When you do arrive in Pew, it seems intimidating at first. The drumline is instructed to meet in the Little Theater, which is a small black box theater in the bottom corner of Pew Fine Arts Center. (Don’t worry, there will be signs in Pew and people who can tell you how to get there). Once you get there, you’ll be bombarded with new faces; there are generally around 20 people in the drumline, as well as our instructor/hero, Mr. RJ Heid. The drumline always consists of a mixture of new students and “veterans,” or students who have been in drumline before. The new students are generally a mixture of freshmen and upperclassmen music majors who have to take one semester of marching band. After you arrive, you are soon sent out into the hall while Mr. Heid hears everyone play in order to determine who plays snare, who plays bass, who plays tenors, who plays cymbals, and who plays mallets. If you play mallets here for multiple years like my section-mates and I have, eventually he stops testing you when you arrive and he just assigns you to mallets, no questions asked.
Percussion Camp
I affectionately refer to the nine-hour-long pre-band-camp intensive drumline rehearsals from Wednesday to Friday as Percussion Camp. Being the backbone of the band and providing necessary rhythm for each piece, the drumline has to have a solid basic understanding of each piece before the woodwinds and brass even arrive. Even though it’s draining, this is the time when members of the drumline first bond. We eat together in between rehearsals, get a pizza party after rehearsals, and on Thursday afternoon, we take time from rehearsal to actually introduce ourselves in an environment that has ceased to intimidate us.
Band Camp
After percussion camp “ends” (it never completely ends; the drumline still spends a lot of time perfecting pieces in the Little Theater while the band rehearses on stage) and the band arrives on Friday, we all get welcomed with a hamburger-and-hotdog picnic outside of Hicks Dining Hall. On different years, this has been followed by different things. During my first two years, we met on stage to start sightreading music on Friday night, but last fall, we went out to the marching field for the first time. I think it depends mostly on the weather.
Saturday is the first day of full band camp. That’s right, out in the sun, with your bells and harness on, learning the drill, learning the music, and getting that nice socktan that everyone loves. When I’m still struggling to learn the music, I can’t imagine how I will be able to play it and march at the same time, but once the time to multitask comes, it’s all just second nature, and I find it to be less stressful than the days in the Little Theater.

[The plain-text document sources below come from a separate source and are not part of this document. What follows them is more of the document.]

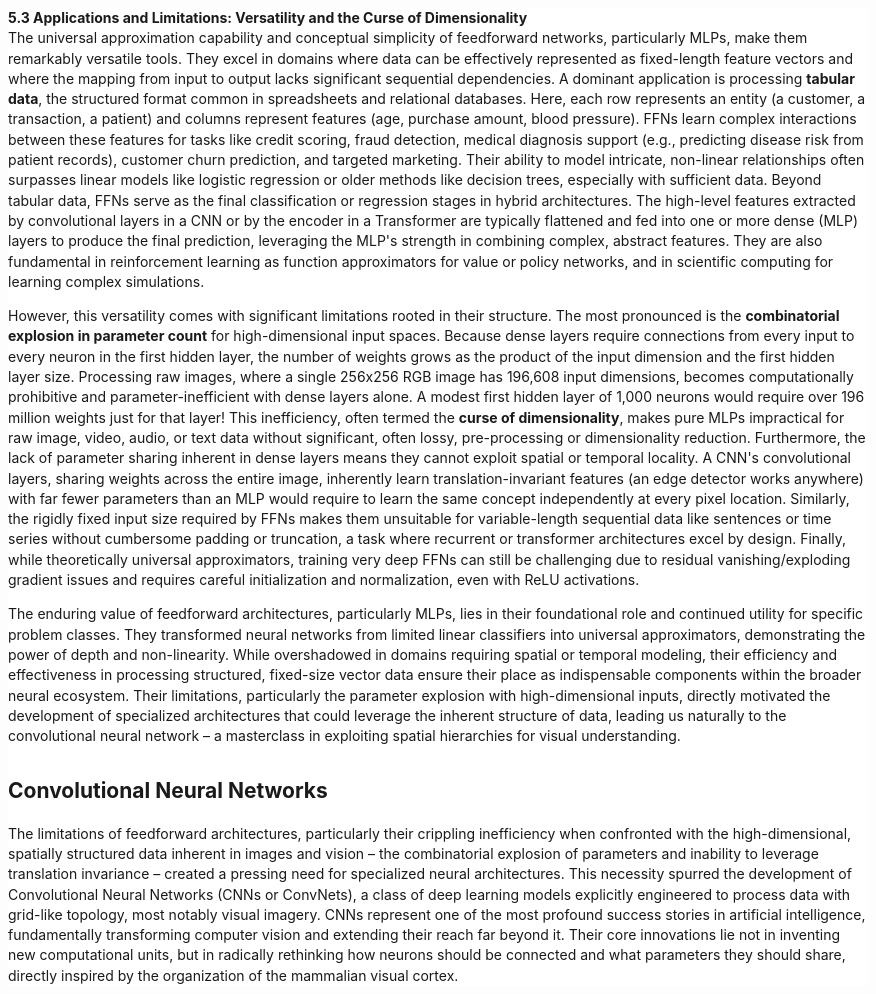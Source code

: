 **5.3 Applications and Limitations: Versatility and the Curse of Dimensionality**  
The universal approximation capability and conceptual simplicity of feedforward networks, particularly MLPs, make them remarkably versatile tools. They excel in domains where data can be effectively represented as fixed-length feature vectors and where the mapping from input to output lacks significant sequential dependencies. A dominant application is processing **tabular data**, the structured format common in spreadsheets and relational databases. Here, each row represents an entity (a customer, a transaction, a patient) and columns represent features (age, purchase amount, blood pressure). FFNs learn complex interactions between these features for tasks like credit scoring, fraud detection, medical diagnosis support (e.g., predicting disease risk from patient records), customer churn prediction, and targeted marketing. Their ability to model intricate, non-linear relationships often surpasses linear models like logistic regression or older methods like decision trees, especially with sufficient data. Beyond tabular data, FFNs serve as the final classification or regression stages in hybrid architectures. The high-level features extracted by convolutional layers in a CNN or by the encoder in a Transformer are typically flattened and fed into one or more dense (MLP) layers to produce the final prediction, leveraging the MLP's strength in combining complex, abstract features. They are also fundamental in reinforcement learning as function approximators for value or policy networks, and in scientific computing for learning complex simulations.

However, this versatility comes with significant limitations rooted in their structure. The most pronounced is the **combinatorial explosion in parameter count** for high-dimensional input spaces. Because dense layers require connections from every input to every neuron in the first hidden layer, the number of weights grows as the product of the input dimension and the first hidden layer size. Processing raw images, where a single 256x256 RGB image has 196,608 input dimensions, becomes computationally prohibitive and parameter-inefficient with dense layers alone. A modest first hidden layer of 1,000 neurons would require over 196 million weights just for that layer! This inefficiency, often termed the **curse of dimensionality**, makes pure MLPs impractical for raw image, video, audio, or text data without significant, often lossy, pre-processing or dimensionality reduction. Furthermore, the lack of parameter sharing inherent in dense layers means they cannot exploit spatial or temporal locality. A CNN's convolutional layers, sharing weights across the entire image, inherently learn translation-invariant features (an edge detector works anywhere) with far fewer parameters than an MLP would require to learn the same concept independently at every pixel location. Similarly, the rigidly fixed input size required by FFNs makes them unsuitable for variable-length sequential data like sentences or time series without cumbersome padding or truncation, a task where recurrent or transformer architectures excel by design. Finally, while theoretically universal approximators, training very deep FFNs can still be challenging due to residual vanishing/exploding gradient issues and requires careful initialization and normalization, even with ReLU activations.

The enduring value of feedforward architectures, particularly MLPs, lies in their foundational role and continued utility for specific problem classes. They transformed neural networks from limited linear classifiers into universal approximators, demonstrating the power of depth and non-linearity. While overshadowed in domains requiring spatial or temporal modeling, their efficiency and effectiveness in processing structured, fixed-size vector data ensure their place as indispensable components within the broader neural ecosystem. Their limitations, particularly the parameter explosion with high-dimensional inputs, directly motivated the development of specialized architectures that could leverage the inherent structure of data, leading us naturally to the convolutional neural network – a masterclass in exploiting spatial hierarchies for visual understanding.

## Convolutional Neural Networks

The limitations of feedforward architectures, particularly their crippling inefficiency when confronted with the high-dimensional, spatially structured data inherent in images and vision – the combinatorial explosion of parameters and inability to leverage translation invariance – created a pressing need for specialized neural architectures. This necessity spurred the development of Convolutional Neural Networks (CNNs or ConvNets), a class of deep learning models explicitly engineered to process data with grid-like topology, most notably visual imagery. CNNs represent one of the most profound success stories in artificial intelligence, fundamentally transforming computer vision and extending their reach far beyond it. Their core innovations lie not in inventing new computational units, but in radically rethinking how neurons should be connected and what parameters they should share, directly inspired by the organization of the mammalian visual cortex.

On the final night of band camp, we all go down to the actual football stadium (as opposed to the band practice field) and run through the show in its entirety. Parents and friends are invited to come see how our hard work has paid off. After this final rehearsal ends, the band holds a talent show in Pew’s Ketler Auditorium as a time to just relax, have fun, and see what your peers can do other than march, play, and be exhausted. It’s quite impressive.
Kennywood, Freshman Convocation, and On With Our Lives
Another time that we get a break from band camp is when we take a trip to Kennywood for a day. We still typically practice on the field before lunch, but we spend the afternoon and evening riding rides and marching in a short parade.
The one final push between band camp and the start of classes happens on Thursday morning (one week after Percussion Camp). First, we all gather in Pew in our uniforms, line up by height, and get our picture taken out on the steps. Afterwards, we march over to the Wolverina in the Physical Learning Center to play for the Freshman Convocation. When I was a freshman, and I had to play to welcome my fellow freshman, I already felt as though I’d been at school forever, and that I was welcoming them to my new home. It’s hard not to think, “I didn’t get a long, sappy welcome speech when I arrived. I just had to go play!” but I wouldn’t have it any other way.